Last year JC Bradbury at Sabernomics created a list of position players who are not in the baseball hall of fame, but should be (more recent update here). I was intrigued by the list, but felt that, fair or not, winning and postseason success likely factor into voters decisions. I also wondered whether traditional stats such as hits and home runs might not predict voter behavior better than linear weights (about which voters are likely poorly informed).
The project became a bit long for one post so I’ll do it in parts. The next post (part 2) will compare model specifications and provide lists of players who are not enshrined, but best match the players already in the hall. Next I will look at hall of famers who had the lowest probability of induction and current or recently retired players who have the best chance of induction. Finally I may look at how changes in productivity would have affected players’ hall of fame chances (e.g. what difference would an additional all-star caliber season have made for Dale Murphy). For the last section I’m happy to take suggestions.
In his second post he finds something very interesting.

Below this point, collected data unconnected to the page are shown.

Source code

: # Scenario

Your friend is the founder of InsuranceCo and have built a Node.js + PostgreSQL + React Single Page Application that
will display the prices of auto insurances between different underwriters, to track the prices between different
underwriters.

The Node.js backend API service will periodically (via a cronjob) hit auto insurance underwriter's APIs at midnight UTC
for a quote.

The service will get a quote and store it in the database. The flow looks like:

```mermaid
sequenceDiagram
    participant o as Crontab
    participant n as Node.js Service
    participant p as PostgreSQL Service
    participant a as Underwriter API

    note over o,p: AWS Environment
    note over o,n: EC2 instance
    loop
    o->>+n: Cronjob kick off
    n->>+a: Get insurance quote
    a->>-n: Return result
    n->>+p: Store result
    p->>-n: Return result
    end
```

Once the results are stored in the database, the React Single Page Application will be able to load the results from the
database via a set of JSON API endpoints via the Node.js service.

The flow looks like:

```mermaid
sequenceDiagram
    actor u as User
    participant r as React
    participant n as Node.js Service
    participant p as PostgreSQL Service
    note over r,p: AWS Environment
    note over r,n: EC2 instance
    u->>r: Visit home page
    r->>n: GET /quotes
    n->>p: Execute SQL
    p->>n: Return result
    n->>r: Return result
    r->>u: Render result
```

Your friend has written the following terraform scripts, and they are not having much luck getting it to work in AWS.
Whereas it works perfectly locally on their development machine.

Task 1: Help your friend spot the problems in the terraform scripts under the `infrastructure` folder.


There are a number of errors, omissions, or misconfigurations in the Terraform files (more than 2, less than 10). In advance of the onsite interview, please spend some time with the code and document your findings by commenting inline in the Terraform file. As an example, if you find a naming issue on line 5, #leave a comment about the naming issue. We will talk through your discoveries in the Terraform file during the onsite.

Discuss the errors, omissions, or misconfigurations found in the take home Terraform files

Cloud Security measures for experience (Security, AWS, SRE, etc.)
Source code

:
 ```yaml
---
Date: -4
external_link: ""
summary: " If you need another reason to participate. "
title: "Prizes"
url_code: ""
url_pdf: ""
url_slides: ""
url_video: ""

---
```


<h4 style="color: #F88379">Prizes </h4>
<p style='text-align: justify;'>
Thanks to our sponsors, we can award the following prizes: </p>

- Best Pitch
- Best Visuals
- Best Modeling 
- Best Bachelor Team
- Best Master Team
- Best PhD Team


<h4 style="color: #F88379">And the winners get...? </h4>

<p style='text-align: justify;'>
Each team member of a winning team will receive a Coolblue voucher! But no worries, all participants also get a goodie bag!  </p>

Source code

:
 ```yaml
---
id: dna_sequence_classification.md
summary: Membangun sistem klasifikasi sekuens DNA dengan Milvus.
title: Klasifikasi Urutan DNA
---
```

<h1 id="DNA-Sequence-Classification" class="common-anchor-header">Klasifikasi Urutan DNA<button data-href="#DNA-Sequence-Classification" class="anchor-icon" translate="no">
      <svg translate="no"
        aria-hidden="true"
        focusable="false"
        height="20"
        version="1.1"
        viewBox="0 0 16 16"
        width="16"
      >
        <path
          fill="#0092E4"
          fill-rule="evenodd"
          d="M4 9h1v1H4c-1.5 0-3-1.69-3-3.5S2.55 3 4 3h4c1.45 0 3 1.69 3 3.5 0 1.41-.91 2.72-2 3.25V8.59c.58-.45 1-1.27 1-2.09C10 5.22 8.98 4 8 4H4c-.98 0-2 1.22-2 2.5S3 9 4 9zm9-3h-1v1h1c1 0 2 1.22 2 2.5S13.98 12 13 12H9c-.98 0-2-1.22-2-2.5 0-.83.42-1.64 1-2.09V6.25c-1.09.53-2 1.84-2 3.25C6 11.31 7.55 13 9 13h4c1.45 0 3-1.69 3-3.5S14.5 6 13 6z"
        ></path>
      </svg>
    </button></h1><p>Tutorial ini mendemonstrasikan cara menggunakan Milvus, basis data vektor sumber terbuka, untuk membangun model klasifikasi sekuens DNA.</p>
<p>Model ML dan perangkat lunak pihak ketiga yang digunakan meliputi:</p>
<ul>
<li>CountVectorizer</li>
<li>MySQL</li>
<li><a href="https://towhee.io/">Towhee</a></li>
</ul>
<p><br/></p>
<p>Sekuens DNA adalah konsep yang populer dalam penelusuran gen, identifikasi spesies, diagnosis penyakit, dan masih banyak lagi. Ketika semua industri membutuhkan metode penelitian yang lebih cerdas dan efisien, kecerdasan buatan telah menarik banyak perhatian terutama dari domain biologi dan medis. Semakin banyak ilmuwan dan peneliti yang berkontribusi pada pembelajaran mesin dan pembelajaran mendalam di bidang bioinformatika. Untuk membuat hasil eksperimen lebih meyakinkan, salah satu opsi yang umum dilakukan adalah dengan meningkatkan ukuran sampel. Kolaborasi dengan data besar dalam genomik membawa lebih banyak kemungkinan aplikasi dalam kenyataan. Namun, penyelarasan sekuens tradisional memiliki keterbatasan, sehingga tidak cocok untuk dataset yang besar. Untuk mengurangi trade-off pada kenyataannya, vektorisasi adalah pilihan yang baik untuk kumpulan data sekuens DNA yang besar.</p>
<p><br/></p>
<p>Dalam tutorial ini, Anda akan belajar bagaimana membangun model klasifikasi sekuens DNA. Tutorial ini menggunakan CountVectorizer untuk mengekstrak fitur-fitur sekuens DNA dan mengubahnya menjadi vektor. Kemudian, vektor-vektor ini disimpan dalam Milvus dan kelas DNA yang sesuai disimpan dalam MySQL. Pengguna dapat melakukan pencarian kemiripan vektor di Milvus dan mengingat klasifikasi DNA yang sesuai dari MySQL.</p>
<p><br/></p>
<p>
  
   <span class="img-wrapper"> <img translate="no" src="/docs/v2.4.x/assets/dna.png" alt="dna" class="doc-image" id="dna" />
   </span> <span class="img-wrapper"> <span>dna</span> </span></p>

The real difference between [Bradbury's basic model] and [a model that includes the average winning percentage of a players teams as well as a dummy variable indicating whether he won a world series] shows up when comparing players. [The latter model] was particularly harsh on Professor Bradbury’s favorite player, Dale Murphy. According to it, Murphy’s chances were hurt by his lack of a World Series ring and the .443 winning percentage of the teams he played on.
It’s a shame, but I’m not surprised about the impact of team quality. I’m looking forward to the next two parts. I like what he’s doing here.